_Directions for this task:_ Only the lines of the listing below that run from the line with "Contributors are welcome!" through the line with "to the target](https://cssbattle.dev/play/taLJyz4IamvfctMx4z3Q)" are to be set down, word for word. Pictures stay out.
-----
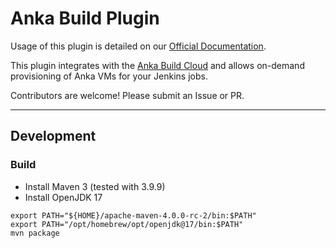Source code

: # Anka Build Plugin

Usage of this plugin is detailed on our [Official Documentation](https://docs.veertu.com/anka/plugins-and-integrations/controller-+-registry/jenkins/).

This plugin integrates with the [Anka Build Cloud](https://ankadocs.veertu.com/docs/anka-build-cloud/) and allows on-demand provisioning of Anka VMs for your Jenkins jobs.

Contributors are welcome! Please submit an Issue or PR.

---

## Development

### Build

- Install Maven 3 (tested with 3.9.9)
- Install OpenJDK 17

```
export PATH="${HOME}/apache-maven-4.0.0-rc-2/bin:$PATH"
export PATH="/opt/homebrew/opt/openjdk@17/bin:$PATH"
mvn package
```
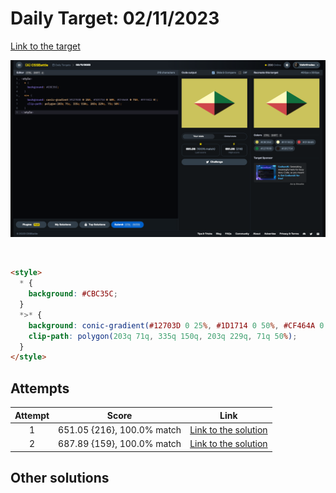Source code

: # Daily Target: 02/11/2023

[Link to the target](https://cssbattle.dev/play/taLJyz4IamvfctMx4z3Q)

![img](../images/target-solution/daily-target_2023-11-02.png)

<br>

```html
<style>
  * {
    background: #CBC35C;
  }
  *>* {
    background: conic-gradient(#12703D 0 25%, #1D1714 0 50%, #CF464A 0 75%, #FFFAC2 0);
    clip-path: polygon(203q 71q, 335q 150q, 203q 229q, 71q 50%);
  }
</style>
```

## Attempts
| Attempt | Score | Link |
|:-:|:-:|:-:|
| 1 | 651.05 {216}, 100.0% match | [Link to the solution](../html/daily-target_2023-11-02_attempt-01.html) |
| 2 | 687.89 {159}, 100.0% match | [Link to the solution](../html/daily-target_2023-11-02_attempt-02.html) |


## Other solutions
-----
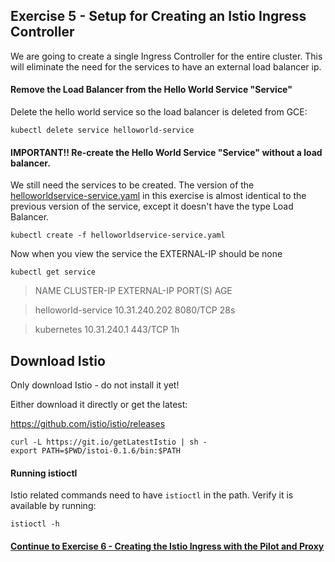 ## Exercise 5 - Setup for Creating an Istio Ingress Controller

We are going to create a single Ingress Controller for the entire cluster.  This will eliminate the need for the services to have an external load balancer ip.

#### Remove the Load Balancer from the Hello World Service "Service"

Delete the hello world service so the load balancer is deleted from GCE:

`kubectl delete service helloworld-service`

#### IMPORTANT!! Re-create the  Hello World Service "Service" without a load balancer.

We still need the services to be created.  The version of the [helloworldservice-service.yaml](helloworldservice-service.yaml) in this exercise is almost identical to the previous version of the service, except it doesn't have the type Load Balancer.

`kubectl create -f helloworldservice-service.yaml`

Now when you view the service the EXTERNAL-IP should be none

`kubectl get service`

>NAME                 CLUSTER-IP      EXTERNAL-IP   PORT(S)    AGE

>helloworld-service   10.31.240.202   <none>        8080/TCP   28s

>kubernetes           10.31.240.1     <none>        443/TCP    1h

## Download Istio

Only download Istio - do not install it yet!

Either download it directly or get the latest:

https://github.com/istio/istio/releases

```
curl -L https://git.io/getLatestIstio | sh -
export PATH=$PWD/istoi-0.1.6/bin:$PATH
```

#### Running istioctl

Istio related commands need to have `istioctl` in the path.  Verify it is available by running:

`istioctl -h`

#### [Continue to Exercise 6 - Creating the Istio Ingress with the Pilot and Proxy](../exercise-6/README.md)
-----
_Answer for this exercise:_
Contributors are welcome! Please submit an Issue or PR.

---

## Development

### Build

- Install Maven 3 (tested with 3.9.9)
- Install OpenJDK 17

```
export PATH="${HOME}/apache-maven-4.0.0-rc-2/bin:$PATH"
export PATH="/opt/homebrew/opt/openjdk@17/bin:$PATH"
mvn package
```
Source code

: # Daily Target: 02/11/2023

[Link to the target](https://cssbattle.dev/play/taLJyz4IamvfctMx4z3Q)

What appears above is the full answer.